Jezus begon een open gesprek met de beide mannen:
"Hij sprak tot hen: 'Waarover lopen jullie zo druk met elkaar te praten?' Met sombere gezichten bleven ze staan. Een van hen, die Kleopas heette, gaf Hem ten antwoord: 'Bent U dan de enige inwoner van Jeruzalem die niet weet wat daar de afgelopen dagen is gebeurd?' " (Lucas 24:17-18, WV2012)
Dit is ronduit komisch!
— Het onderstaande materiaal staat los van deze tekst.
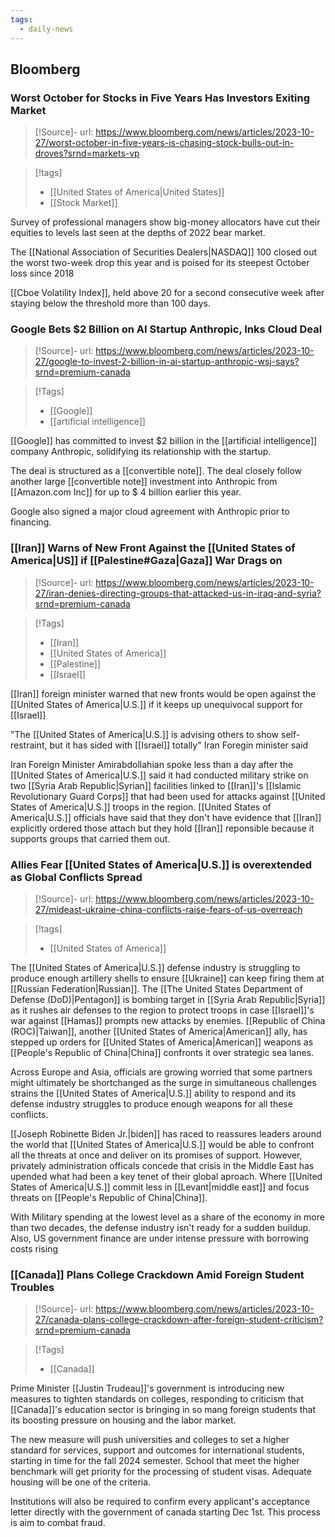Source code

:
 ```yaml
---
tags:
  - daily-news
---
```

## Bloomberg

### Worst October for Stocks in Five Years Has Investors Exiting Market
> [!Source]-
> url: https://www.bloomberg.com/news/articles/2023-10-27/worst-october-in-five-years-is-chasing-stock-bulls-out-in-droves?srnd=markets-vp

>[!tags]
>- [[United States of America|United States]]
>- [[Stock Market]]

Survey of professional managers show big-money allocators have cut their equities to levels last seen at the depths of 2022 bear market. 

The [[National Association of Securities Dealers|NASDAQ]] 100 closed out the worst two-week drop this year and is poised for its steepest October loss since 2018

[[Cboe Volatility Index]], held above 20 for a second consecutive week after staying below the threshold more than 100 days. 

### Google Bets $2 Billion on AI Startup Anthropic, Inks Cloud Deal
>[!Source]-
>url: https://www.bloomberg.com/news/articles/2023-10-27/google-to-invest-2-billion-in-ai-startup-anthropic-wsj-says?srnd=premium-canada

>[!Tags]
>- [[Google]]
>- [[artificial intelligence]]

[[Google]] has committed to invest $2 billion in the [[artificial intelligence]] company Anthropic, solidifying its relationship with the startup.

The deal is structured as a [[convertible note]]. The deal closely follow another large [[convertible note]] investment into Anthropic from [[Amazon.com Inc]] for up to $ 4 billion earlier this year.

Google also signed a major cloud agreement with Anthropic prior to financing. 

### [[Iran]] Warns of New Front Against the [[United States of America|US]] if [[Palestine#Gaza|Gaza]] War Drags on
>[!Source]-
>url: https://www.bloomberg.com/news/articles/2023-10-27/iran-denies-directing-groups-that-attacked-us-in-iraq-and-syria?srnd=premium-canada

>[!Tags]
>- [[Iran]]
>- [[United States of America]]
>- [[Palestine]]
>- [[Israel]]

[[Iran]] foreign minister warned that new fronts would be open against the [[United States of America|U.S.]] if it keeps up unequivocal support for [[Israel]]

"The [[United States of America|U.S.]] is advising others to show self-restraint, but it has sided with [[Israel]] totally" Iran Foregin minister said

Iran Foreign Minister Amirabdollahian spoke less than a day after the [[United States of America|U.S.]] said it had conducted military strike on two [[Syria Arab Republic|Syrian]]  facilities linked to [[Iran]]'s [[Islamic Revolutionary Guard Corps]] that had been used for attacks against [[United States of America|U.S.]] troops in the region. [[United States of America|U.S.]] officials have said that they don't have evidence that [[Iran]] explicitly ordered those attach but they hold [[Iran]] reponsible because it supports groups that carried them out.


### Allies Fear [[United States of America|U.S.]] is overextended as Global Conflicts Spread

> [!Source]-
> url: https://www.bloomberg.com/news/articles/2023-10-27/mideast-ukraine-china-conflicts-raise-fears-of-us-overreach

> [!tags]
> - [[United States of America]]

The [[United States of America|U.S.]] defense industry is struggling to produce enough artillery shells to ensure [[Ukraine]] can keep firing them at [[Russian Federation|Russian]]. The [[The United States Department of Defense (DoD)|Pentagon]] is bombing target in [[Syria Arab Republic|Syria]] as it rushes air defenses to the region to protect troops in case [[Israel]]'s war against [[Hamas]] prompts new attacks by enemies. [[Republic of China (ROC)|Taiwan]], another [[United States of America|American]] ally, has stepped up orders for [[United States of America|American]] weapons as [[People's Republic of China|China]] confronts it over strategic sea lanes.

Across Europe and Asia, officials are growing worried that some partners might ultimately be shortchanged as the surge in simultaneous challenges strains the [[United States of America|U.S.]] ability to respond and its defense industry struggles to produce enough weapons for all these conflicts.

[[Joseph Robinette Biden Jr.|biden]] has raced to reassures leaders around the world that [[United States of America|U.S.]] would be able to confront all the threats at once and deliver on its promises of support. However, privately administration officals concede that crisis in the Middle East has upended what had been a key tenet of their global aproach. Where [[United States of America|U.S.]] commit less in [[Levant|middle east]] and focus threats on [[People's Republic of China|China]].

With Military spending at the lowest level as a share of the economy in more than two decades, the defense industry isn't ready for a sudden buildup. Also, US government finance are under intense pressure with borrowing costs rising

### [[Canada]] Plans College Crackdown Amid Foreign Student Troubles

> [!Source]-
> url: https://www.bloomberg.com/news/articles/2023-10-27/canada-plans-college-crackdown-after-foreign-student-criticism?srnd=premium-canada

>[!Tags]
>- [[Canada]]

Prime Minister [[Justin Trudeau]]'s government is introducing new measures to tighten standards on colleges, responding to criticism that [[Canada]]'s education sector is bringing in so mang foreign students that its boosting pressure on housing and the labor market.

The new measure will push universities and colleges to set a higher standard for services, support and outcomes for international students, starting in time for the fall 2024 semester. School that meet the higher benchmark will get priority for the processing of student visas. Adequate housing will be one of the criteria. 

Institutions will also be required to confirm every applicant's acceptance letter directly with the government of canada starting Dec 1st. This process is aim to combat fraud.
De mannen dachten dat ze ontmoeting hadden met de enige persoon die NIET wist wat er met Jezus gebeurd was, terwijl het de enige persoon was die het WEL wist! Jezus had hen natuurlijk meteen uit de droom kunnen helpen door iets te zeggen als: "Ik ben Jezus en ik ben opgestaan uit de dood!" Maar Jezus wilde dat ze het zelf zouden ontdekken. De afgelopen drie jaar had Jezus diezelfde aanpak gehanteerd. Hij zei niet tegen de mensen: "Kijk, Ik ben de beloofde messias!" Maar Hij daagde hen uit om dat zelf te ontdekken vanuit zijn woorden en daden.
"Jezus vroeg hun: 'Wat dan?' Ze antwoordden: 'Wat er gebeurd is met Jezus uit Nazaret, een machtig profeet in woord en daad in de ogen van God en van het hele volk. Onze hogepriesters en leiders hebben hem ter dood laten veroordelen en laten kruisigen. Wij leefden in de hoop dat hij degene was die Israël zou bevrijden, maar inmiddels is het de derde dag sinds dit alles gebeurd is. Bovendien hebben enkele vrouwen uit ons midden ons in verwarring gebracht. Toen ze vanmorgen vroeg naar het graf gingen, vonden ze zijn lichaam daar niet en ze kwamen zeggen dat er engelen aan hen waren verschenen. De engelen zeiden dat hij leeft. Een paar van ons zijn toen ook naar het graf gegaan en troffen het aan zoals de vrouwen hadden gezegd, maar Jezus zagen ze niet.' " (Lucas 24:19-24, NBV2004)
De Emmaüsgangers waren duidelijk teleurgesteld en verward door de gebeurtenissen. Kennelijk was Jezus niet de beloofde verlosser van Israël, maar wie was Hij dan wel? En met zijn kruisiging was al hun hoop vervlogen.
"Toen zei hij tegen hen: 'Hebt u dan zo weinig verstand en bent u zo traag van begrip dat u niet gelooft in alles wat de profeten gezegd hebben? Moest de messias al dat lijden niet ondergaan om zijn glorie binnen te gaan?' Daarna verklaarde hij hun wat er in al de Schriften over hem geschreven stond, en hij begon bij Mozes en de Profeten." (Lucas 24:25-27, NBV2004)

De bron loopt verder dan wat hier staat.